*** apologies for multiple postings ***
--------------------------------------------------------------
FINAL - CALL FOR PAPERS
EMPIRE 2013 - 1st workshop on "Emotions and Personality in Personalized
Services, 10. June 2013" http://empire2013.wordpress.com
in conjuction with UMAP 2013 (Rome, Italy)
http://www.umap2013.org
Confirmed invited speaker: Neal Lathia (University of Cambridge)
http://www.cl.cam.ac.uk/~nkl25/
SUBMISSION DEADLINE: April 1, 2013
--------------------------------------------------------------
While a lot of discussion has been made on filtering algorithms, and
evaluation measures, few studies have stood to consider the role of
emotions and personality in user models and personalized services.
Characterizing the user model and the whole user experience with
personalized service, by means of affective traits, is an important
issue which merits attention from researchers and practitioners in both
web technology and human factor fields.
Some questions motivate this workshop:
- Do affective traits (personality, emotions, and mood) influence and
determine the acceptance of the personalized suggestions?
- How personality traits should be included in the user model?
- How the personalized services should be adapted to emotions and mood
to increase user satisfaction?
ABSTRACT
========
In the pursuit of increasing the quality of personalized services,
researchers started to turn to more user-centric descriptors of content
and services in recent years. The advances made in affective computing,
especially in automatic emotion detection techniques, paved the way for
the exploitation of emotions and personality as descriptors that account
for a larger part of variance in user behavior than the generic
descriptors (e.g. genre of a multimedia content) used so far.
Emotions, users' responses, can be characterized in different ways. The
two most common approaches are (i) the discrete basic emotions (discrete
classes, e.g. joy, sadness, fear, disgust, surprise, anger) and (ii) the
continuous values, in the valence-arousal-dominance space. The affective
computing community has been very active in the past decade and has
developed several methods for the automatic non-invasive detection of
emotions via several modalities (Zeng et al., 2009).

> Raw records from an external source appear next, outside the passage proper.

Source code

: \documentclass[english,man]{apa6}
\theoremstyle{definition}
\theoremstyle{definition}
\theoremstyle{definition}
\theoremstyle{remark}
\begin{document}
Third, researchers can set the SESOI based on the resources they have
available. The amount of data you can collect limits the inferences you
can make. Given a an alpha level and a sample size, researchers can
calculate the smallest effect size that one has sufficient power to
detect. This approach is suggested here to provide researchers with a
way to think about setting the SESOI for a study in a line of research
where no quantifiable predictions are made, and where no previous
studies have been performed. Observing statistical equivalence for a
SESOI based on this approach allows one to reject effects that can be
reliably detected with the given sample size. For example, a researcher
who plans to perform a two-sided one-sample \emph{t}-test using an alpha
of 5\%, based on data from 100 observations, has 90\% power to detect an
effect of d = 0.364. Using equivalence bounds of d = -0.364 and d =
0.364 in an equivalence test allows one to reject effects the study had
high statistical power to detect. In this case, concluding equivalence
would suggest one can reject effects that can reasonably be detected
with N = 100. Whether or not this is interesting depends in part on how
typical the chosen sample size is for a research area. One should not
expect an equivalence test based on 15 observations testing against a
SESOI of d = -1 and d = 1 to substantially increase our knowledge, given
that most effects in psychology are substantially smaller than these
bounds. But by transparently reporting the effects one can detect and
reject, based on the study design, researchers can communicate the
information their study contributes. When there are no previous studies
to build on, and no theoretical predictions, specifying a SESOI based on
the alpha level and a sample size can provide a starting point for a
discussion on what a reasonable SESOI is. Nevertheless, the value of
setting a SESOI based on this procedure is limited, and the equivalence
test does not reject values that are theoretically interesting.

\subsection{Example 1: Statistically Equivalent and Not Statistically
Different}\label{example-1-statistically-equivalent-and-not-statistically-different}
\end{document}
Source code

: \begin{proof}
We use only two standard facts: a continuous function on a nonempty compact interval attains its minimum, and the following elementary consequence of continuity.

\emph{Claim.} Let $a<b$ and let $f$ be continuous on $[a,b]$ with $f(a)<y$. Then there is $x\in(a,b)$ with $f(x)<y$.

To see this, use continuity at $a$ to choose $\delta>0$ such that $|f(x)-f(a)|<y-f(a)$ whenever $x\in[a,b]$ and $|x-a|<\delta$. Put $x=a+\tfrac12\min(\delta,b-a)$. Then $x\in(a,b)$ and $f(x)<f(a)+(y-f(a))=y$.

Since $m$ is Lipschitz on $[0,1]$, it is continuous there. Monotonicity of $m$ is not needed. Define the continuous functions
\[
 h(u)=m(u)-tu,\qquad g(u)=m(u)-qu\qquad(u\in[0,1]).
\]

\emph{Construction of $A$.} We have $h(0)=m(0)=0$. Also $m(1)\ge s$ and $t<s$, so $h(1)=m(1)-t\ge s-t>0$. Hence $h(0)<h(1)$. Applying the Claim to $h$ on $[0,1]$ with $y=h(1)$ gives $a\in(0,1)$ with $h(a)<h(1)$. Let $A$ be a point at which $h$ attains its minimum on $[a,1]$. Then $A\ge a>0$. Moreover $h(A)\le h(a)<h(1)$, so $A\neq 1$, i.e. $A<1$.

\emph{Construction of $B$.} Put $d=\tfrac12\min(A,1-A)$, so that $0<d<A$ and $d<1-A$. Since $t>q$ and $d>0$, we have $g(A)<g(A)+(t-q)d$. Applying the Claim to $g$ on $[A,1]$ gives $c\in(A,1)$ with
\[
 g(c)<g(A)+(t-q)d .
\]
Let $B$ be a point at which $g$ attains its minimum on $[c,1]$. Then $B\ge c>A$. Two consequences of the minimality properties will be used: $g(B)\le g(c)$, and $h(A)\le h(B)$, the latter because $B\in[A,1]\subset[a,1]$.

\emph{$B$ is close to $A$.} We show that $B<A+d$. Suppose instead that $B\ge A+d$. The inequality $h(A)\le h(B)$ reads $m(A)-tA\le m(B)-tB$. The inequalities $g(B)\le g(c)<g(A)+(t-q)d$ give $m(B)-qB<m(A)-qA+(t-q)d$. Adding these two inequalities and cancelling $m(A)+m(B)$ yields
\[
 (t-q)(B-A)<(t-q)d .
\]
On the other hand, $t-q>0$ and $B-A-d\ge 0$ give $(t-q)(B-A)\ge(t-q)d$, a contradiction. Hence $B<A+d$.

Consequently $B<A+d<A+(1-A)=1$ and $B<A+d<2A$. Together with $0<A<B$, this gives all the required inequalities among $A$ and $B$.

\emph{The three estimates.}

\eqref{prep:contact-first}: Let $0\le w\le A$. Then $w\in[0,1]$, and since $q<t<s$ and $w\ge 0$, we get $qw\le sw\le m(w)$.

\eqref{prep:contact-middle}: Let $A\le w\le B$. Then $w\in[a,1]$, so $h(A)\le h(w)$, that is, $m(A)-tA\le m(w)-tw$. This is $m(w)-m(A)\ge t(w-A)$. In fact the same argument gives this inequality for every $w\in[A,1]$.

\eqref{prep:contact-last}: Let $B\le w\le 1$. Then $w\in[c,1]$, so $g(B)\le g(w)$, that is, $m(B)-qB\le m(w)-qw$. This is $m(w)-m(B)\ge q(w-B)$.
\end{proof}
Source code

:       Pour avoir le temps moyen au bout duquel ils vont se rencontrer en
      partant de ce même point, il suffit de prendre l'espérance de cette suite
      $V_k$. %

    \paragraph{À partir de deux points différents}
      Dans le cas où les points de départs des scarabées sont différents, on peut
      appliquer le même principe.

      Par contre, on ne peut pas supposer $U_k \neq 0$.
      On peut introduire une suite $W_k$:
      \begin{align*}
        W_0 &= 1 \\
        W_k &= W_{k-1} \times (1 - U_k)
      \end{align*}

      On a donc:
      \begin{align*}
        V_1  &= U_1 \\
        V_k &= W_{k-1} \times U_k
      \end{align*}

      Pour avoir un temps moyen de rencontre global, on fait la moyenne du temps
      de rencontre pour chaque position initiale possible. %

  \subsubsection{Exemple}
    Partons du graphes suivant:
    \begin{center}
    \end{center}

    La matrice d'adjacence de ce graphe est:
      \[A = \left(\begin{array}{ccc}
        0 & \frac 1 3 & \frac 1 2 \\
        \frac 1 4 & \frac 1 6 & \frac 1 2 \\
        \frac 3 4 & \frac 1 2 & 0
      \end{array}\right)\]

While emotions can change pretty quickly, personality, on the other
hand, describes long-lasting human traits. The most common way of
describing personality is the five-factor model (openness,
conscientiousness, extraversion, agreeableness and neuroticism).
Emotions and personality in personalized services (e.g., recommender
systems) can be exploited in different ways at different stages in the
service-usage (e.g. content consumption) chain (Tkalcicet. al, 2011).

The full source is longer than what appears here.